> _What to produce_:
Find every line below that contains the word "badge" and copy it out.

═════ Provided information ═════

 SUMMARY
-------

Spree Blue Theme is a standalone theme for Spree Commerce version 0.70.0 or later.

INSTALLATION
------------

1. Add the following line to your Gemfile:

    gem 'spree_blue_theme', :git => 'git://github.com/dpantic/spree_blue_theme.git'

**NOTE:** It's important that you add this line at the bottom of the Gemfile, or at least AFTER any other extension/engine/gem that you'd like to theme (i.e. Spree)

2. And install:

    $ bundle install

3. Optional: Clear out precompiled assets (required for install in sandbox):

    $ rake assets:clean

═════
═════ Provided information ═════

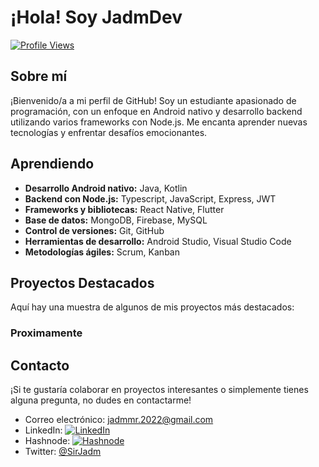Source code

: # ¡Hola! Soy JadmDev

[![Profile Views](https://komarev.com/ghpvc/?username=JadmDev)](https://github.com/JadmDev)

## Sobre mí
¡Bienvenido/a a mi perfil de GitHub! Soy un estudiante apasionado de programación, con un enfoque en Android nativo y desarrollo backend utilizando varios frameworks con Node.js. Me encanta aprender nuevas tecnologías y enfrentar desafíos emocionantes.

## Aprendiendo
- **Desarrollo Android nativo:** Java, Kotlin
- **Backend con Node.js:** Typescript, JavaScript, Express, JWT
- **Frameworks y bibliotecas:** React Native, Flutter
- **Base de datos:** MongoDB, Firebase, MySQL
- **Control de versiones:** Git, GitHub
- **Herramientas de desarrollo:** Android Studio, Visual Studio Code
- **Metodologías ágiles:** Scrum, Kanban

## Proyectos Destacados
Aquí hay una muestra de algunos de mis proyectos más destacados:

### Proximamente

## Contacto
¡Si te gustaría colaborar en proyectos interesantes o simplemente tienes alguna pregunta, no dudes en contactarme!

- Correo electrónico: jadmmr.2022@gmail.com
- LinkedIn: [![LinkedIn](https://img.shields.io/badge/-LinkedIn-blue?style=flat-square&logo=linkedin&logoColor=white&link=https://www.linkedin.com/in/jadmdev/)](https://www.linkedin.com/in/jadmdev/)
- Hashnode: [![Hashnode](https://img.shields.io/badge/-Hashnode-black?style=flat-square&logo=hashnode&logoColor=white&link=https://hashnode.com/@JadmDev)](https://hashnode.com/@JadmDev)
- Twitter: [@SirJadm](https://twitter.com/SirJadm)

═════

> _Answer to this exercise_:
- LinkedIn: [![LinkedIn](https://img.shields.io/badge/-LinkedIn-blue?style=flat-square&logo=linkedin&logoColor=white&link=https://www.linkedin.com/in/jadmdev/)](https://www.linkedin.com/in/jadmdev/)
- Hashnode: [![Hashnode](https://img.shields.io/badge/-Hashnode-black?style=flat-square&logo=hashnode&logoColor=white&link=https://hashnode.com/@JadmDev)](https://hashnode.com/@JadmDev)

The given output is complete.